Publications de Presse Burundaise, Rohero I Avenue de la JRR N°17 Immeuble le SAVONNIER, Téléphone standard : (257) 22 22 62 32, Fax :(257) 22 22 58 94, email: pressequotidienne@yahoo.fr

MICRO BALADEUR> Conséquences des grossesses rapprochées

Le sevrage précoce coupe brusquement le lien affectif qui relie la mère à l’enfant

 

La rédaction du journal «Le Renouveau» a recueilli,  le lundi 7 janvier 2019, les avis de certaines femmes sur les conséquences des grossesses rapprochées. Ces dernières soulignent que ces grossesses présentent des dangers pour la santé de la mère mais également à celle de l’enfant. Elles ont précisé que ça coupe brusquement le lien affectif qui relie la mère à  l’enfant.  

 

Selon J.N, les grossesses rapprochées sont dangereuses pour la santé de la mère et celle de l’enfant. Pour l’enfant, il y a un risque élevé de diverses maladies puisque l’enfant est précocement sevré.
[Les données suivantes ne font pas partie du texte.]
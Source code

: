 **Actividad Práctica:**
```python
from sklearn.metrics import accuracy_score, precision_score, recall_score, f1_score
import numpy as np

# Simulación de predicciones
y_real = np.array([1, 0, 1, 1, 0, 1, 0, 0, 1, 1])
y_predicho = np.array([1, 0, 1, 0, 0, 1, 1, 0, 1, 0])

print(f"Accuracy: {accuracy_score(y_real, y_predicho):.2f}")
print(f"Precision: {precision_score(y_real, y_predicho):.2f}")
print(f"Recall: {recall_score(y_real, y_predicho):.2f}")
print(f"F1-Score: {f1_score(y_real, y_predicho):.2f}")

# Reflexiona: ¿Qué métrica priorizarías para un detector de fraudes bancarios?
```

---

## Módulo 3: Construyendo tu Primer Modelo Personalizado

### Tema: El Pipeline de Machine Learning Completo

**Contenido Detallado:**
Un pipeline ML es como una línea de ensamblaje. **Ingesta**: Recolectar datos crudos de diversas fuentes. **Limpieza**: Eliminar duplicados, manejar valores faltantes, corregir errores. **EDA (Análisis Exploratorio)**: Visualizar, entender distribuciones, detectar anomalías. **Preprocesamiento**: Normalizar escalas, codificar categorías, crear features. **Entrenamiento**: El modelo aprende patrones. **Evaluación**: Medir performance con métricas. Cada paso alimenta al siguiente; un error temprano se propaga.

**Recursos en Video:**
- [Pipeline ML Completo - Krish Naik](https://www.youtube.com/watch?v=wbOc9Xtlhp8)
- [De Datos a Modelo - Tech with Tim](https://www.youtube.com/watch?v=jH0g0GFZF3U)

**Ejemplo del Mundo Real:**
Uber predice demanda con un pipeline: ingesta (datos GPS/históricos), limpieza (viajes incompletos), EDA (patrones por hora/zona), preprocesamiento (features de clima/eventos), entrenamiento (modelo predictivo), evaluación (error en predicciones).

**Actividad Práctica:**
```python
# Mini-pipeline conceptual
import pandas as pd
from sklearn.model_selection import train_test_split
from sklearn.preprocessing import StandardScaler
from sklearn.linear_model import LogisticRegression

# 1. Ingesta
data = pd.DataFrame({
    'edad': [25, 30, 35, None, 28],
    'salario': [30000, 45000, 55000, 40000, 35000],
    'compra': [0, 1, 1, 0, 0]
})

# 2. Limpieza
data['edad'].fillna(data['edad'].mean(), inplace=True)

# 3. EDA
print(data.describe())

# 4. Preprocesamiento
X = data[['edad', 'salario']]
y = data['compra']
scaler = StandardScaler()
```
Car si l’enfant est mal nourri, il résistera mal aux infections et à d’autres maladies étant donné que les anticorps se trouvent en grande quantité dans le lait maternel.  J.N a souligné qu’il y a ainsi une coupure de liens affectifs qui relient la mère à l’enfant, ce qui pousse ce dernier à développer en lui un esprit de révolte. Selon J.N qui a vécu l’expérience, pour y faire face, elle essayait chaque fois de rester plus de temps avec l’enfant sevré afin de gagner son affection. Notre interlocutrice a ajouté que pour la mère, les grossesses rapprochées affaiblissent son organisme du fait qu’elle n’a pas eu le temps de récupérer entre ses grossesses. Et d’ajouter également que c’est très fatiguant puisque la mère, en plus de son travail au quotidien, elle doit trouver du temps suffisant  pour  s’occuper de ses enfants. Solon F. N, les grossesses rapprochées présentent ainsi des conséquences du point de vue économique. Elle a précisé que  cela occasionne des dépenses énormes parce que l’enfant sevré brusquement a besoin du lait de substitut. Sans oublier également les frais pour les soins de santé. Et des fois on se sent obligé d’embaucher deux travailleurs domestiques qui vont s’occuper de ses enfants. Nos interlocutrices ont terminé en conseillant aux autres femmes d’attendre au moins 24 mois pour concevoir un autre enfant. Cela pour l’intérêt de la famille, de la société et du pays.